Can utility providers give a clear and sensible explanation for the rip-off known as standing charges?
Having just received my combination gas and electricity bill, I find the standing charges amount to just over £76 for the quarter.
This equates to more than £300 a year added to the accounts of struggling bill payers. Whatever I do to save money by cutting my energy use, these daily charges are going to eat into whatever I have saved.
While I appreciate that providers have to maintain networks and infrastructure, why are there such high charges regardless of your circumstances or usage?
Lowering your energy usage will not affect standing charges which are a flat fee
The wholesale price of gas and, therefore, of electricity, is coming down.
Why can’t these iniquitous fees be based on a percentage of a customer’s actual usage?
Even better, reduce dividends paid to shareholders and pass the savings to customers.
|Date||Price cap||Unit rate gas (£/kWh)||Daily standing charge gas||Unit rate electricity (£/kWh)||Daily standing charge electricity|
|October 2022 (EPG)||£2,500||£0.10||£0.28||£0.34||£0.46|
|April 2023 (EPG)||£2,500||£0.10||£0.28||£0.33||£0.50|
Helen Kirrane of This Is Money replies: At a time when many people are trying to cut their energy use to keep soaring energy bills down, it can be frustrating that they still have to pay a flat rate standing charge.
Standing charges make up one part of an energy bill.
Not only do standing charges have to be paid regardless of whether you use any energy, they have also gone up to 50p a day for electricity and 28p a day for gas.
So why do these standing charges exist, and where does all that money go? We put this to some experts.
Natalie Mathie, energy expert at Uswitch, said: ‘Standing charges were introduced as a way of ensuring all energy tariffs follow the same pricing structure — making it easier for consumers to compare deals across the market.
‘A standardised standing charge means that all households contribute equally to the cost of having gas and electricity supplied to their home, the upkeep of the grid, and other associated costs.’
But the rising cost of standing charges has left many households baffled. It is possible to save money on the unit rate – the energy we use – but not on the daily standing charges.
But there is a good reason for standing charges, according to Alex Hasty, director at insurance comparison website Compare the Market.
Hasty said: ‘The charge factors in the complexity of infrastructure needed to get power to your area and local population needs.’
Laura Woolsey, lead analyst at Cornwall Insight, said that standing charges are unavoidable costs associated with being connected to the energy grid.
‘Networks need to be maintained regardless of usage, meter reading and maintenance must also take place regardless of usage,’ she said.
‘The same is also true of things like supplier of last resort charges, as again the total costs that need recovering cannot be reduced by lowering usage,’ she continued.
In other words, that means standing charges are here to stay.
Otherwise, energy providers risk not being able to stump up cash for upgrade works, for example if national energy use were to drop.
How much are standing charges adding onto bills?
The daily standing charge depends on your energy supplier and where you live. Over the course of a year, it can add up to quite a large amount.
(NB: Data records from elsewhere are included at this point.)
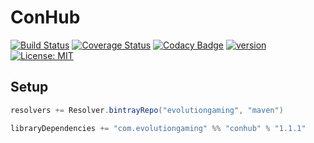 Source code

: # ConHub
[![Build Status](https://github.com/evolution-gaming/conhub/workflows/CI/badge.svg)](https://github.com/evolution-gaming/conhub/actions?query=workflow%3ACI)
[![Coverage Status](https://coveralls.io/repos/evolution-gaming/conhub/badge.svg)](https://coveralls.io/r/evolution-gaming/conhub)
[![Codacy Badge](https://api.codacy.com/project/badge/Grade/6c727f80008a4e6f8b5519f2790a5916)](https://www.codacy.com/app/evolution-gaming/conhub?utm_source=github.com&amp;utm_medium=referral&amp;utm_content=evolution-gaming/conhub&amp;utm_campaign=Badge_Grade)
[![version](https://api.bintray.com/packages/evolutiongaming/maven/conhub/images/download.svg)](https://bintray.com/evolutiongaming/maven/conhub/_latestVersion)
[![License: MIT](https://img.shields.io/badge/License-MIT-yellowgreen.svg)](https://opensource.org/licenses/MIT)

## Setup

```scala
resolvers += Resolver.bintrayRepo("evolutiongaming", "maven")

libraryDependencies += "com.evolutiongaming" %% "conhub" % "1.1.1"
```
Regulator Ofgem sets an energy price cap. This limits the unit rate and standing charge a supplier can charge if you are on a default tariff, including standard variable tariffs, or if you have a prepayment meter.
Between April and June 2023, average standing charges for customers on default tariffs were capped at 50.4p per day for electricity and 27.7p per day for gas.
This works out at around £285 a year for average use – 10 per cent of a typical energy bill.
Why have standing charges gone up?
Woolsey explained: ‘Standing charges have increased for a variety of reasons in the last few years.’
Part of this is to do with the energy crisis, notably with respect to the supplier of last resort payments.
What are supplier of last resort charges?
The supplier of last resort procedure was set up to ensure that if your electricity or gas supplier ceases trading for any reason you are guaranteed that your lights stay on, gas keeps flowing and you are protected.
These costs are passed on to customers through standing charges.
‘As we’ve seen lots of supplier failures in the last couple of years, supplier of last resort payments have been notably high in the years 2022-23 and 2023-24’ she adds.
Where is the money you’re paying in standing charges going?
Alex Hasty compares standing fees to a line rental, but for your energy use rather than your phone.
The standing charge covers several different costs for an energy firm, bundled up into one package.
This could include service administration fees, meter reading visits, connecting houses to the energy network and maintenance.
Government schemes to help cut carbon emissions and fuel poverty, and the cost of energy suppliers exiting the market, are also covered by standing fees, says Mathie.
They are also used to recover pass-through costs, such as supplier of last resort payments and bad debt costs, according to Woolsey.
Residual network charges are also included, which recover costs like installing pylons and cables.